I {¶ 3} The facts are set forth in the magistrate's findings of fact, as follows:{¶ 4} "Respondent [Bucholz] is the grandmother of petitioner's children.
{¶ 5} "The parties' relationship has deteriorated since March 2003, when petitioner [appellee Brandy Woolum] regained custody of her children. For the previous two years, [Bucholz] had parenting time with the children during the time when [Woolum]'s mother had custody of the children. On June 9, 2003, [Woolum] told [Bucholz] she did not have rights to see the children and that [Woolum] would no longer permit [Bucholz] to see them. The parties do not agree on the timing, but at some point after [Woolum] told [Bucholz] that she would not let [Bucholz] see the children, the parties had a confrontation regarding this situation. During this confrontation [Bucholz] told [Woolum] that ``(she) will get (hers)' and that Bucholz would kill [Woolum] if that is what it would take to see the children. [Woolum] took these threats as credible and they caused her to fear for her safety. During a confrontation around June 25, 2003, [Bucholz] came by [Woolum]'s house and threatened [Woolum] with harm if she was not allowed to see the children. [Bucholz] has also made threats during phone calls with [Woolum].
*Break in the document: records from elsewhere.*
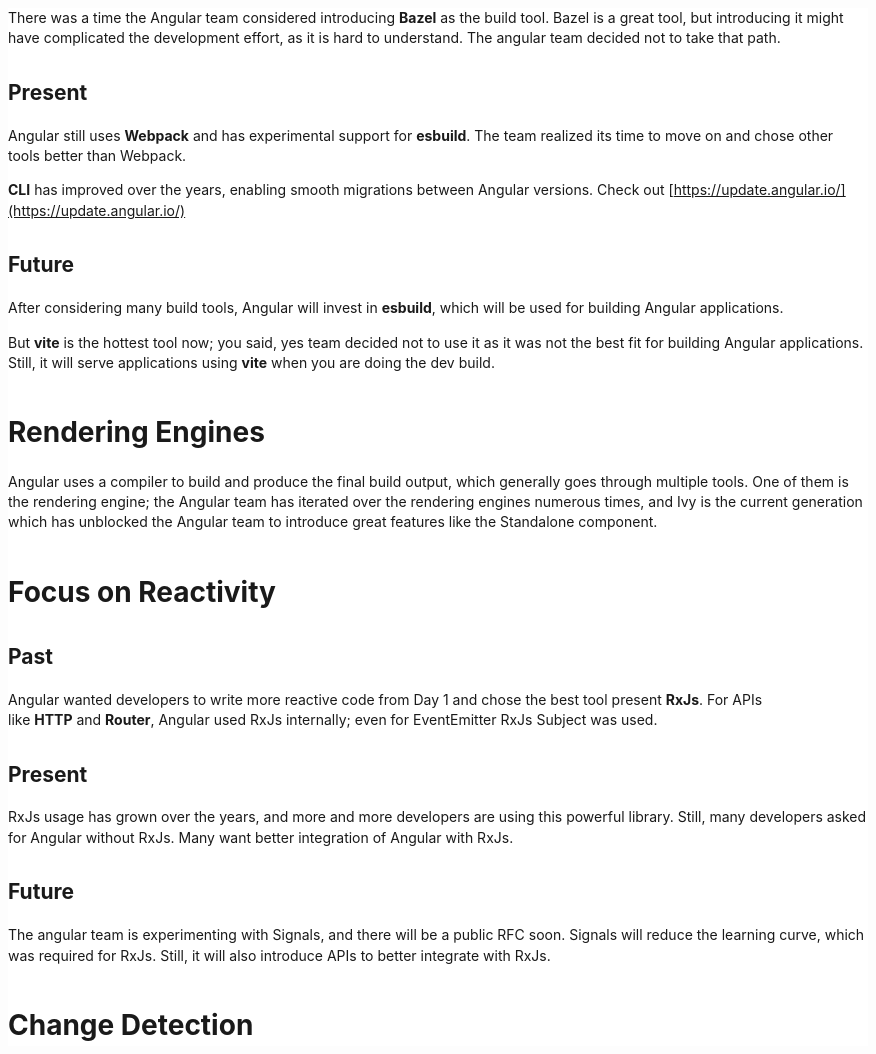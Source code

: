 There was a time the Angular team considered introducing **Bazel** as the build tool. Bazel is a great tool, but introducing it might have complicated the development effort, as it is hard to understand. The angular team decided not to take that path.

## **Present**

Angular still uses **Webpack** and has experimental support for **esbuild**. The team realized its time to move on and chose other tools better than Webpack.

**CLI** has improved over the years, enabling smooth migrations between Angular versions. Check out [https://update.angular.io/](https://update.angular.io/)

## Future

After considering many build tools, Angular will invest in **esbuild**, which will be used for building Angular applications.

But **vite** is the hottest tool now; you said, yes team decided not to use it as it was not the best fit for building Angular applications. Still, it will serve applications using **vite** when you are doing the dev build.

# Rendering Engines

Angular uses a compiler to build and produce the final build output, which generally goes through multiple tools. One of them is the rendering engine; the Angular team has iterated over the rendering engines numerous times, and Ivy is the current generation which has unblocked the Angular team to introduce great features like the Standalone component.

# Focus on Reactivity

## Past

Angular wanted developers to write more reactive code from Day 1 and chose the best tool present **RxJs**. For APIs like **HTTP** and **Router**, Angular used RxJs internally; even for EventEmitter RxJs Subject was used.

## Present

RxJs usage has grown over the years, and more and more developers are using this powerful library. Still, many developers asked for Angular without RxJs. Many want better integration of Angular with RxJs.

## Future

The angular team is experimenting with Signals, and there will be a public RFC soon. Signals will reduce the learning curve, which was required for RxJs. Still, it will also introduce APIs to better integrate with RxJs.

# Change Detection
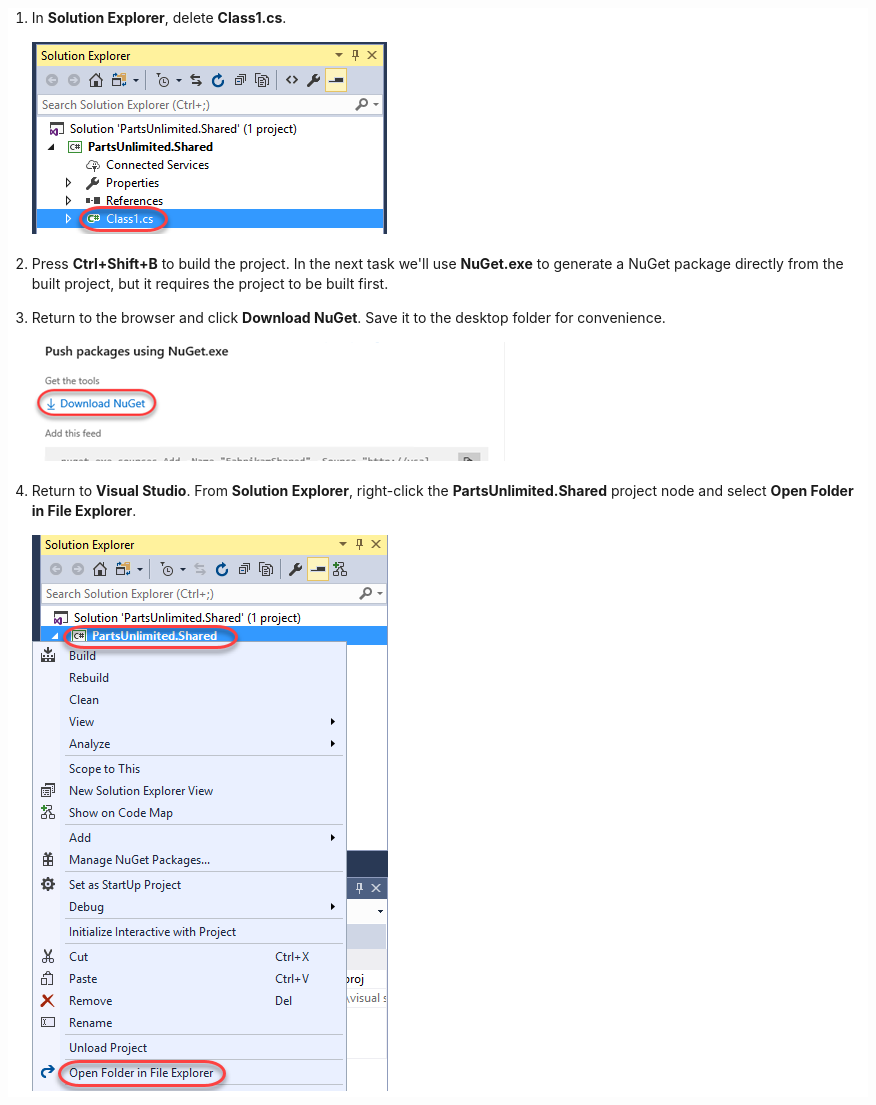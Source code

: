 1. In **Solution Explorer**, delete **Class1.cs**.

    ![](images/015.png)

1. Press **Ctrl+Shift+B** to build the project. In the next task we'll use **NuGet.exe** to generate a NuGet package directly from the built project, but it requires the project to be built first.

1. Return to the browser and click **Download NuGet**. Save it to the desktop folder for convenience.

    ![](images/016.png)

1. Return to **Visual Studio**. From **Solution Explorer**, right-click the **PartsUnlimited.Shared** project node and select **Open Folder in File Explorer**.

    ![](images/017.png)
{¶ 6} "[Bucholz] denied making any threats on any occasion, and also denies that her husband made any threats against [Woolum]. In light of the court's previous findings in case 2003 DV 615, this does not help [Bucholz]'s credibility. [Bucholz]'s son, Joshua, who is the father of [Woolum]'s children, testified on [Bucholz]'s behalf and also denied that any threats were made in his presence during the confrontation. However, in addition to the bias inherent in his familial relationship with [Bucholz], the court finds that his bias is further strengthened by the fact that [Woolum] currently has a civil protection order against Joshua.
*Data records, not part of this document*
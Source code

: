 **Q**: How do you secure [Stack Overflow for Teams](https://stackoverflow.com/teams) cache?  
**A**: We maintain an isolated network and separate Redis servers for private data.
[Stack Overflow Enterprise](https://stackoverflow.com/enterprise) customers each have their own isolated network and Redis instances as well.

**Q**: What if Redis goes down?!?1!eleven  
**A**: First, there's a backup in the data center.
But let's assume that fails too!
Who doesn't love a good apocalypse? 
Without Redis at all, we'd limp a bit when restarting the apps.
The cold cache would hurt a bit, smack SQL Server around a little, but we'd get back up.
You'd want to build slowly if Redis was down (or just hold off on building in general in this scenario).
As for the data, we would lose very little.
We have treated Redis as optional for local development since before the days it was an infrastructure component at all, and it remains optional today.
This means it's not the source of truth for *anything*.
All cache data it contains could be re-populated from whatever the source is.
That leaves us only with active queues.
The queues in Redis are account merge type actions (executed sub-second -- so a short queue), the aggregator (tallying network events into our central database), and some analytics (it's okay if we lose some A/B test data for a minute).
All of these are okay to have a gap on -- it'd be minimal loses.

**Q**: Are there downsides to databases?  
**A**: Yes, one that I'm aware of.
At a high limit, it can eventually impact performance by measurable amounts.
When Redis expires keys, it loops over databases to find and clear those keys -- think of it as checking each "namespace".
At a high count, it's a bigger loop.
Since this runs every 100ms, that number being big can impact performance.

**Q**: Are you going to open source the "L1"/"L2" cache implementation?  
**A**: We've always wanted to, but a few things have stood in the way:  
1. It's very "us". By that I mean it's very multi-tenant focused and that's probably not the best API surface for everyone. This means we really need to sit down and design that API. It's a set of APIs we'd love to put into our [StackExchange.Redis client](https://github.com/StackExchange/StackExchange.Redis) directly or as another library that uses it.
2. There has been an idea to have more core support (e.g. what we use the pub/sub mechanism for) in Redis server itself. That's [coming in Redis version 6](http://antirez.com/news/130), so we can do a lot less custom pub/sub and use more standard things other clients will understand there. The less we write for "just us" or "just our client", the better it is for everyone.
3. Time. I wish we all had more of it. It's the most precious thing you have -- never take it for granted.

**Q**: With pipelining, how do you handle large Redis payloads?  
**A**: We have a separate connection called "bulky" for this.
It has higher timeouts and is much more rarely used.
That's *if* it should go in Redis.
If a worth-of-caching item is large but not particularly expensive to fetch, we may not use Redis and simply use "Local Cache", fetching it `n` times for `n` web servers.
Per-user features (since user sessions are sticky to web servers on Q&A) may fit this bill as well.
{¶ 7} "This case is primarily a credibility contest, which includes the witnesses' demeanor and manner of testifying. After due consideration, the court finds that [Woolum] has met her burden of proof."
{¶ 8} We have reviewed the transcript of the hearing before the magistrate, and we find that there is evidence in the record to support the magistrate's findings.
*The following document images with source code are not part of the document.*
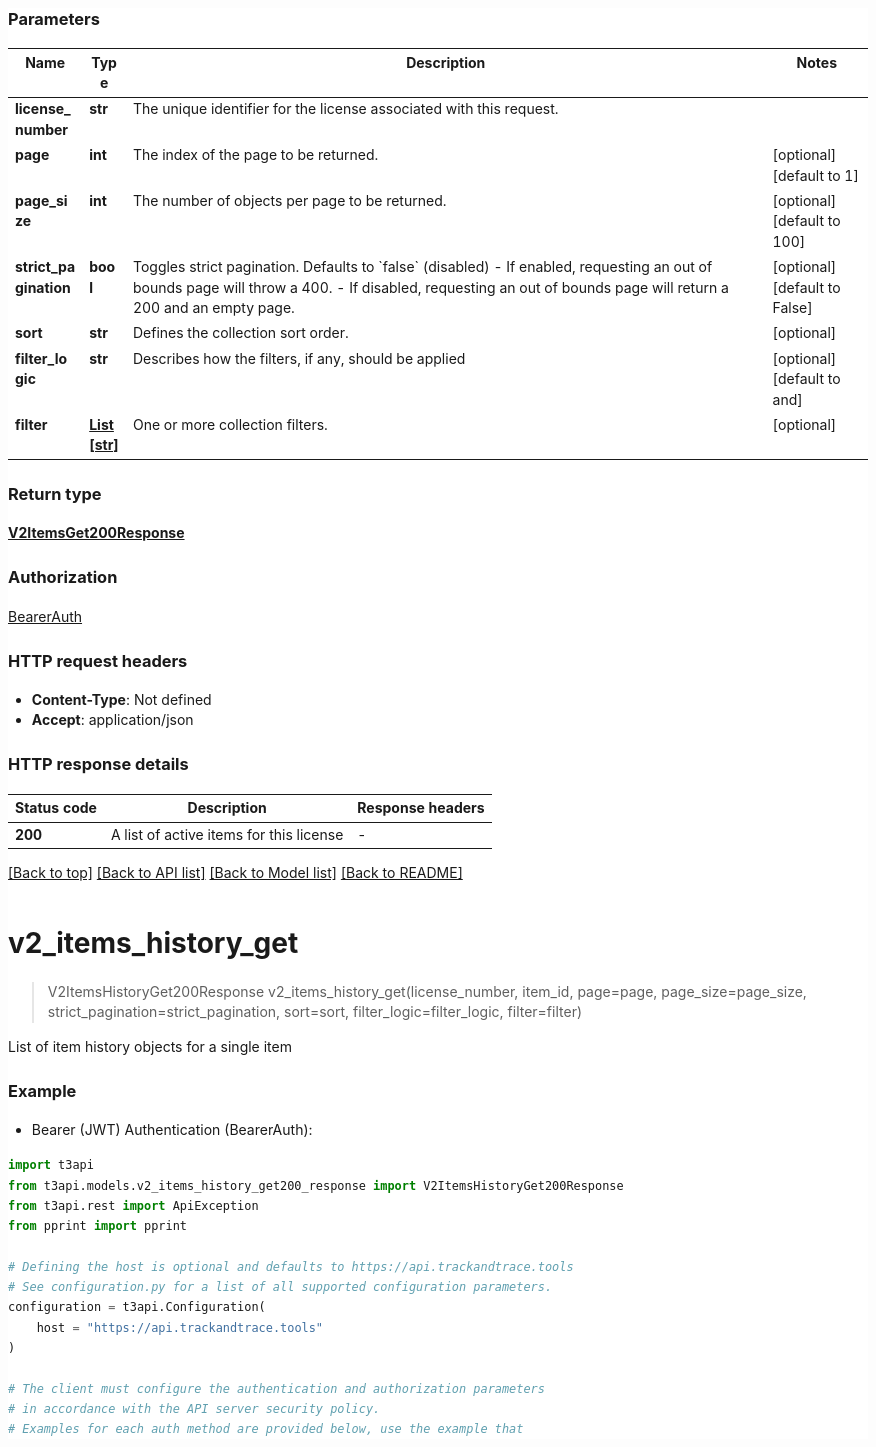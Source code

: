 

### Parameters


Name | Type | Description  | Notes
------------- | ------------- | ------------- | -------------
 **license_number** | **str**| The unique identifier for the license associated with this request. | 
 **page** | **int**| The index of the page to be returned. | [optional] [default to 1]
 **page_size** | **int**| The number of objects per page to be returned. | [optional] [default to 100]
 **strict_pagination** | **bool**| Toggles strict pagination. Defaults to &#x60;false&#x60; (disabled)    - If enabled, requesting an out of bounds page will throw a 400.    - If disabled, requesting an out of bounds page will return a 200 and an empty page. | [optional] [default to False]
 **sort** | **str**| Defines the collection sort order. | [optional] 
 **filter_logic** | **str**| Describes how the filters, if any, should be applied | [optional] [default to and]
 **filter** | [**List[str]**](str.md)| One or more collection filters. | [optional] 

### Return type

[**V2ItemsGet200Response**](V2ItemsGet200Response.md)

### Authorization

[BearerAuth](../README.md#BearerAuth)

### HTTP request headers

 - **Content-Type**: Not defined
 - **Accept**: application/json

### HTTP response details

| Status code | Description | Response headers |
|-------------|-------------|------------------|
**200** | A list of active items for this license |  -  |

[[Back to top]](#) [[Back to API list]](../README.md#documentation-for-api-endpoints) [[Back to Model list]](../README.md#documentation-for-models) [[Back to README]](../README.md)

# **v2_items_history_get**
> V2ItemsHistoryGet200Response v2_items_history_get(license_number, item_id, page=page, page_size=page_size, strict_pagination=strict_pagination, sort=sort, filter_logic=filter_logic, filter=filter)

List of item history objects for a single item

### Example

* Bearer (JWT) Authentication (BearerAuth):

```python
import t3api
from t3api.models.v2_items_history_get200_response import V2ItemsHistoryGet200Response
from t3api.rest import ApiException
from pprint import pprint

# Defining the host is optional and defaults to https://api.trackandtrace.tools
# See configuration.py for a list of all supported configuration parameters.
configuration = t3api.Configuration(
    host = "https://api.trackandtrace.tools"
)

# The client must configure the authentication and authorization parameters
# in accordance with the API server security policy.
# Examples for each auth method are provided below, use the example that
```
{¶ 9} Woolum sought a civil protection order against Bucholz. Following a hearing, the magistrate to whom the cause had been referred found in favor of Woolum, and entered a decision to grant a civil protection order, for the maximum statutory period of five years. Bucholz filed an objection to this decision, the entire text of which is as follows:
{¶ 10} "No comes the Defendant, JESSIE BUCHOLZ, by and through counsel, and hereby files her Objections to the Domestic Violence Protection Order filed in this Court on April 9, 2004. Defendant is requesting a transcript of the proceedings and will supplement her objections after the transcript is filed."
{¶ 11} The transcript of the hearing before the magistrate was filed on July 12, 2004. On August 25, 2004, the trial court rendered the "Decision and Judgment" from which this appeal is taken. In that decision and judgment, the trial court noted that more than thirty days had elapsed since the filing of the transcript of the magistrate's hearing, and that Bucholz had not supplemented her objection. The trial court further noted that Bucholz had not complied with the requirements of Civ. R. 53, because she had not stated with specificity the grounds for her objection. The trial court found that the magistrate's decision contained no legal defect, and adopted it as the order and judgment of the court.
{¶ 12} Thirty days later, on September 24, 2004, Bucholz filed a motion to reconsider the Decision and Judgment entered on August 25, 2004. Five minutes later, she filed this appeal.
{¶ 13} Although oral argument was initially scheduled in this case, oral argument was later waived.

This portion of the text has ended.